Patty: Sure. We will look over your records before we actually have our first visit with you.

That's basically the whole thing.

It's not a huge process, it's not very difficult, and if you're concerned about that, you shouldn't be because it really isn't that big of a deal.

What About Insurance? How Does it Work at the Birth Center?

We do accept most insurances and we do accept Medicaid, and generally speaking what happens, and we do this when people move away from us, insurance companies will pay generally a set fee for all of your pregnancy care.

If you have to transfer for any reason, and this includes transfer to the hospital, in case your risk level changes and we need to transfer you to the hospital, our billing company looks and sees how many visits have been made up to that point and you are only charged that amount.

If you are in labor and we transfer you, depending on how long you've been here at the birth center, it's kind of an hourly rate.

You will still get charged a certain amount for the facility cost, because we still have to clean up and pay our people who have been here, but the main facility cost then transfers to the hospital and they take care of that.

Learn more about what types of insurance we accept.

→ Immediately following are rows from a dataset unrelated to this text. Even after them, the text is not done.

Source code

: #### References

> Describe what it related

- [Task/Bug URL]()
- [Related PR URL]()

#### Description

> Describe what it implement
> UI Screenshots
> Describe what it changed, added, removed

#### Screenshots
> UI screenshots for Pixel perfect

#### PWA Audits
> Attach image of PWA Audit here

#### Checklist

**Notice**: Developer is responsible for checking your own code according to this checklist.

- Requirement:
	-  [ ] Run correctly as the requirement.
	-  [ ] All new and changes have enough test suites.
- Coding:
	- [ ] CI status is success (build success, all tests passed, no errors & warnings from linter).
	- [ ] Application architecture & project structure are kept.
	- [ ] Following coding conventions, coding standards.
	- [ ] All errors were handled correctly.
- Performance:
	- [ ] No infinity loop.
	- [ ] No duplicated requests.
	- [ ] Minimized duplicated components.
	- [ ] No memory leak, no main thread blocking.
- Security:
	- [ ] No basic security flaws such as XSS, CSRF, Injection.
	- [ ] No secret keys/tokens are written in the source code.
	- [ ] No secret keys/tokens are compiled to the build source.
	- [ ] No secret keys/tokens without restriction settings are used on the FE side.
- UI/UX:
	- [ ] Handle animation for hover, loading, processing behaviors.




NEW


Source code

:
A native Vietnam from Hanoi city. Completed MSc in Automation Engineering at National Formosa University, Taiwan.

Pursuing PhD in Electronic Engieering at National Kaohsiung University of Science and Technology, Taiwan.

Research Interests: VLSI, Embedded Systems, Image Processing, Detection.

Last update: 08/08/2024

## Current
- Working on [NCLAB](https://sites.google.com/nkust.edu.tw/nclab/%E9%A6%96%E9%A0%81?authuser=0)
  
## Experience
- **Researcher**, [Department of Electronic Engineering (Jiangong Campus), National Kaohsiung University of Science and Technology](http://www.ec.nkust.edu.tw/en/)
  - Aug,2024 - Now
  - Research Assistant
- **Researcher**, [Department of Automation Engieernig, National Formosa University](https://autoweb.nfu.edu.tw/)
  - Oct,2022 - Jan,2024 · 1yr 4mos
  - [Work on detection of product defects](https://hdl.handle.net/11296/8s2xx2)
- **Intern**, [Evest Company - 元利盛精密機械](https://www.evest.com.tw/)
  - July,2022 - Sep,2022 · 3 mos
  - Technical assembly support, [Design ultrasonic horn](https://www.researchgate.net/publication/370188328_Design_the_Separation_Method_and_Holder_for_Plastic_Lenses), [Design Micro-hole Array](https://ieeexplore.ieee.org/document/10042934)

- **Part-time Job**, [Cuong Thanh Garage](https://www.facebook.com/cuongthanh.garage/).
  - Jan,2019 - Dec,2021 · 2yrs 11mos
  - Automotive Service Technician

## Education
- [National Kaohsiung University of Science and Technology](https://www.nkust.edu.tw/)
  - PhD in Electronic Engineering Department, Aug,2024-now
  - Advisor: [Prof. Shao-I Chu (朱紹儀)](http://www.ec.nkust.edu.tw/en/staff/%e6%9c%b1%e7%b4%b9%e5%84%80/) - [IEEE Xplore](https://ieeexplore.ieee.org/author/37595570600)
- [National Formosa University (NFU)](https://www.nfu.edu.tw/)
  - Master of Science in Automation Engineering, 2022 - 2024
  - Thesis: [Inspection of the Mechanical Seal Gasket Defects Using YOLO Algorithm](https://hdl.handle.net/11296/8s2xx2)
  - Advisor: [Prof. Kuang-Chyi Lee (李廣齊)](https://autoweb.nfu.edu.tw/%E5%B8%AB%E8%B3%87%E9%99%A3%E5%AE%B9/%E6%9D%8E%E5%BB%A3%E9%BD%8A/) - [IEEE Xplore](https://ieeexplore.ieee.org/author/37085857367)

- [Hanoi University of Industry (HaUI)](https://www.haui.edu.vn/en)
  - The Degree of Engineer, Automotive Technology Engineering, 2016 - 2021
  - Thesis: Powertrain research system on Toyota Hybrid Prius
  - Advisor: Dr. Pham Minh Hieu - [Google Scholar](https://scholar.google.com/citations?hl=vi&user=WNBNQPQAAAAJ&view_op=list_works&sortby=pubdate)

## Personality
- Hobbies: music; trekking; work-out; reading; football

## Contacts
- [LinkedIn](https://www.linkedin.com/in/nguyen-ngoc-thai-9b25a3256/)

If I Am in Labor and Get Transferred to the Hospital Can My Midwife Come?

We all have privileges at the hospital now.

The transfer is something that we can continue to manage at the hospital, we will still get the professional fee versus a doctor getting the professional fee at the hospital.

What Does Having Privileges At the Hospital Mean?

Patty: We are very happy to be able to offer our mamas this, that all three of the midwives that work here have hospital privileges at St. Mary's.

Occasionally a transfer is needed because not every mama who starts out low risk ends up low risk at the end, and that's our job is to keep evaluating them throughout their pregnancy to make sure they're still appropriate for a birth center birth.

If that changes, we will accompany them to the hospital.

If I Am Transferred to the Hospital in the Middle of Labor Then What Happens...

Patty: Well then we get you to the hospital, and depending on what the situation is, most of the transfers that we do are not emergencies.

We all get in our cars and drive up to the hospital just like if you had been laboring at home and decided okay it's time, I need to go to the hospital.

If it's an emergency, we will call EMS, but that doesn't happen very often.

Then we meet you up at the hospital and we continue your care there.

We may have to do some type of consultation with the Obstetrician that's on call up there, but otherwise we just continue your care up there.

It's nice for continuity of care that we aren't having to hand you off to someone else.

Will My Midwife Communicate My Wishes If I Do Get Transferred to the Hospital While in Labor?

Patty: That's right. Yep.

What Do I Do If I Don’t Feel Like I Am With the Right Provider?

Patty: If you don't feel like you're with the right provider, don't be afraid to change.

It's not as onerous as it sounds and it's not even that unusual.

I know sometimes mamas will go, "I'm afraid to tell them."

Well you don't have to tell them if you don't want to.

You just sign the papers and honestly many of our docs are so busy that they may not even notice that you're not there.

I hate to say that, but that's a possibility.

So don't be afraid to do it.

I'm a perfect example.

When I was first pregnant, and this has been years ago obviously, I went to a practice that had midwives working there, and I thought I just had to go there and I would get a midwife.

It turned out I didn't.

I ended up with one of the obstetricians, and the whole time I'm thinking, "Gee, I really wish I could've had a midwife."

And all I would have had to do was open my mouth and say, "You know, I'd really like to transfer my care to the midwives instead of the OB."

As it turned out, I gave birth.

It was no big deal and of course it was the doctor I liked the least, but you know that's the way life is.

But with my second pregnancy I knew the ropes and I knew that I had to ask specifically for the midwife practice, and my second one was delivered by a midwife, or caught by a midwife, and I was very happy with that.

It's not that unusual.

Don’t go through with someone that you’re not really comfortable with just because you’re afraid to change things up.